### TASK INSTRUCTIONS
Below is a block of records; repeat each one exactly.

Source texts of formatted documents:
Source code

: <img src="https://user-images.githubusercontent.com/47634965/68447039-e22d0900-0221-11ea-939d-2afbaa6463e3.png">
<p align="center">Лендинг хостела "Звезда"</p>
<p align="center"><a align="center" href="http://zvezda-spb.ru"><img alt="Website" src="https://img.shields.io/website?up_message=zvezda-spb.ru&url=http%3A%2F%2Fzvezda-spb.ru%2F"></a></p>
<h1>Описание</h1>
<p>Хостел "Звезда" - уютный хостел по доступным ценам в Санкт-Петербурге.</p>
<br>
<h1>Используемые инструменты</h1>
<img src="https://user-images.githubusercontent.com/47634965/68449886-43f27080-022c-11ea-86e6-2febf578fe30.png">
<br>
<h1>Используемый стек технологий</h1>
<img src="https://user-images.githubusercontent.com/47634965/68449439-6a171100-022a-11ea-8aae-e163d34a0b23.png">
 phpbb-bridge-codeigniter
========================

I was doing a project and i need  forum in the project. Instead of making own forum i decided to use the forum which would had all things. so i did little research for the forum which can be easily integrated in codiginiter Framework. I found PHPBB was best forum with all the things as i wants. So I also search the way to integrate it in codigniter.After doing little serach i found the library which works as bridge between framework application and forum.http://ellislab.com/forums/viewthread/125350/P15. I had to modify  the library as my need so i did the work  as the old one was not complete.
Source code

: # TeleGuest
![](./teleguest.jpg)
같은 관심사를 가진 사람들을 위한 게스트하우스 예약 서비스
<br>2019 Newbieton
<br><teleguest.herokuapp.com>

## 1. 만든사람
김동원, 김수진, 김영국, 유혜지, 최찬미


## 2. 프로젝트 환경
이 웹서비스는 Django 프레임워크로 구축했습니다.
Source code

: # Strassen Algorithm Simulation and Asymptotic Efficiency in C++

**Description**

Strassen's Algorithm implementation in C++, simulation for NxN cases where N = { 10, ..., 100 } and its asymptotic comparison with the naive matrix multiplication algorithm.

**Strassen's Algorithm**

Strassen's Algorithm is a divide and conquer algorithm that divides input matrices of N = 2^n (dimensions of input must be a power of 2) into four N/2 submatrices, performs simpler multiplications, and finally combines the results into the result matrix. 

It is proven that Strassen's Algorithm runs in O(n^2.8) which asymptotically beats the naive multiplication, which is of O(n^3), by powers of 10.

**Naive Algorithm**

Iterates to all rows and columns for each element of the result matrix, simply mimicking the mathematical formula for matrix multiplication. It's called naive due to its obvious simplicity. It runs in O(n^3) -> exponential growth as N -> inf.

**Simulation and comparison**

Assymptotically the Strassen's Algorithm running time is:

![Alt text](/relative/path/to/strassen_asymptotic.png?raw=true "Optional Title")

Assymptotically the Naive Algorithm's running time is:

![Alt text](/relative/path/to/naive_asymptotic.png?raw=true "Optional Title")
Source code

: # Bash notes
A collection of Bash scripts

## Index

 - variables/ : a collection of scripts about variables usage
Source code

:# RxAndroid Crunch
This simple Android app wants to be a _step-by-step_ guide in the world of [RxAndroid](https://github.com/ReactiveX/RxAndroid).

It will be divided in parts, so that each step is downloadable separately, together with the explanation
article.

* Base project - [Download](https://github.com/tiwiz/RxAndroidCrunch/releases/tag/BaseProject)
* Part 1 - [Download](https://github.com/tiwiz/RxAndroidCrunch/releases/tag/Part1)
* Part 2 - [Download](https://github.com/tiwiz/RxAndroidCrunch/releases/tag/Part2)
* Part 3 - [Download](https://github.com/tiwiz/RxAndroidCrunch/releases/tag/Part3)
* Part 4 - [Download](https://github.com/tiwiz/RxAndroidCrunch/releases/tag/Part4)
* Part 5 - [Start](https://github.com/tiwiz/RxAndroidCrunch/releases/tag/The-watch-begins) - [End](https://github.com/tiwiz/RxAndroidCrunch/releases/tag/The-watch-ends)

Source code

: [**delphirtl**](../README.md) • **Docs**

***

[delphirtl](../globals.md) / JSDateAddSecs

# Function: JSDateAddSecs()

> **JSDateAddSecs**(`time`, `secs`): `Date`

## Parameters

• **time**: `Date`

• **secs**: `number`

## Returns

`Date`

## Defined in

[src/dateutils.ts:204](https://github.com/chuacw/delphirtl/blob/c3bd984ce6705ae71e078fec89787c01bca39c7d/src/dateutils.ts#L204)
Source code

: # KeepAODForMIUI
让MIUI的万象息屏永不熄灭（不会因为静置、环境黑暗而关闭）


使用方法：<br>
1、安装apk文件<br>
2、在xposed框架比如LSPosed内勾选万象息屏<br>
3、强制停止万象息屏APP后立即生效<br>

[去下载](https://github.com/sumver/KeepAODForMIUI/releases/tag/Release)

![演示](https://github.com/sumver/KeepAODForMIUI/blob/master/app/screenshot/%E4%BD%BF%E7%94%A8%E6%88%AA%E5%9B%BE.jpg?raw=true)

### ANSWER TO THIS EXERCISE
Source code

: <img src="https://user-images.githubusercontent.com/47634965/68447039-e22d0900-0221-11ea-939d-2afbaa6463e3.png">
<p align="center">Лендинг хостела "Звезда"</p>
<p align="center"><a align="center" href="http://zvezda-spb.ru"><img alt="Website" src="https://img.shields.io/website?up_message=zvezda-spb.ru&url=http%3A%2F%2Fzvezda-spb.ru%2F"></a></p>
<h1>Описание</h1>
<p>Хостел "Звезда" - уютный хостел по доступным ценам в Санкт-Петербурге.</p>
<br>
<h1>Используемые инструменты</h1>
<img src="https://user-images.githubusercontent.com/47634965/68449886-43f27080-022c-11ea-86e6-2febf578fe30.png">
<br>
<h1>Используемый стек технологий</h1>
<img src="https://user-images.githubusercontent.com/47634965/68449439-6a171100-022a-11ea-8aae-e163d34a0b23.png">
 phpbb-bridge-codeigniter
========================

I was doing a project and i need  forum in the project. Instead of making own forum i decided to use the forum which would had all things. so i did little research for the forum which can be easily integrated in codiginiter Framework. I found PHPBB was best forum with all the things as i wants. So I also search the way to integrate it in codigniter.After doing little serach i found the library which works as bridge between framework application and forum.http://ellislab.com/forums/viewthread/125350/P15. I had to modify  the library as my need so i did the work  as the old one was not complete.
Source code

: # TeleGuest
![](./teleguest.jpg)
같은 관심사를 가진 사람들을 위한 게스트하우스 예약 서비스
<br>2019 Newbieton
<br><teleguest.herokuapp.com>

## 1. 만든사람
김동원, 김수진, 김영국, 유혜지, 최찬미


## 2. 프로젝트 환경
이 웹서비스는 Django 프레임워크로 구축했습니다.
Source code

: # Strassen Algorithm Simulation and Asymptotic Efficiency in C++

**Description**

Strassen's Algorithm implementation in C++, simulation for NxN cases where N = { 10, ..., 100 } and its asymptotic comparison with the naive matrix multiplication algorithm.

**Strassen's Algorithm**

Strassen's Algorithm is a divide and conquer algorithm that divides input matrices of N = 2^n (dimensions of input must be a power of 2) into four N/2 submatrices, performs simpler multiplications, and finally combines the results into the result matrix. 

It is proven that Strassen's Algorithm runs in O(n^2.8) which asymptotically beats the naive multiplication, which is of O(n^3), by powers of 10.

**Naive Algorithm**

Iterates to all rows and columns for each element of the result matrix, simply mimicking the mathematical formula for matrix multiplication. It's called naive due to its obvious simplicity. It runs in O(n^3) -> exponential growth as N -> inf.

**Simulation and comparison**

Assymptotically the Strassen's Algorithm running time is:

![Alt text](/relative/path/to/strassen_asymptotic.png?raw=true "Optional Title")

Assymptotically the Naive Algorithm's running time is:

![Alt text](/relative/path/to/naive_asymptotic.png?raw=true "Optional Title")
Source code

: # Bash notes
A collection of Bash scripts

## Index

 - variables/ : a collection of scripts about variables usage
Source code

:# RxAndroid Crunch
This simple Android app wants to be a _step-by-step_ guide in the world of [RxAndroid](https://github.com/ReactiveX/RxAndroid).

It will be divided in parts, so that each step is downloadable separately, together with the explanation
article.

* Base project - [Download](https://github.com/tiwiz/RxAndroidCrunch/releases/tag/BaseProject)
* Part 1 - [Download](https://github.com/tiwiz/RxAndroidCrunch/releases/tag/Part1)
* Part 2 - [Download](https://github.com/tiwiz/RxAndroidCrunch/releases/tag/Part2)
* Part 3 - [Download](https://github.com/tiwiz/RxAndroidCrunch/releases/tag/Part3)
* Part 4 - [Download](https://github.com/tiwiz/RxAndroidCrunch/releases/tag/Part4)
* Part 5 - [Start](https://github.com/tiwiz/RxAndroidCrunch/releases/tag/The-watch-begins) - [End](https://github.com/tiwiz/RxAndroidCrunch/releases/tag/The-watch-ends)

Source code

: [**delphirtl**](../README.md) • **Docs**

***

[delphirtl](../globals.md) / JSDateAddSecs

# Function: JSDateAddSecs()

> **JSDateAddSecs**(`time`, `secs`): `Date`

## Parameters

• **time**: `Date`

• **secs**: `number`

## Returns

`Date`

## Defined in

[src/dateutils.ts:204](https://github.com/chuacw/delphirtl/blob/c3bd984ce6705ae71e078fec89787c01bca39c7d/src/dateutils.ts#L204)
Source code

: # KeepAODForMIUI
让MIUI的万象息屏永不熄灭（不会因为静置、环境黑暗而关闭）


使用方法：<br>
1、安装apk文件<br>
2、在xposed框架比如LSPosed内勾选万象息屏<br>
3、强制停止万象息屏APP后立即生效<br>

[去下载](https://github.com/sumver/KeepAODForMIUI/releases/tag/Release)

![演示](https://github.com/sumver/KeepAODForMIUI/blob/master/app/screenshot/%E4%BD%BF%E7%94%A8%E6%88%AA%E5%9B%BE.jpg?raw=true)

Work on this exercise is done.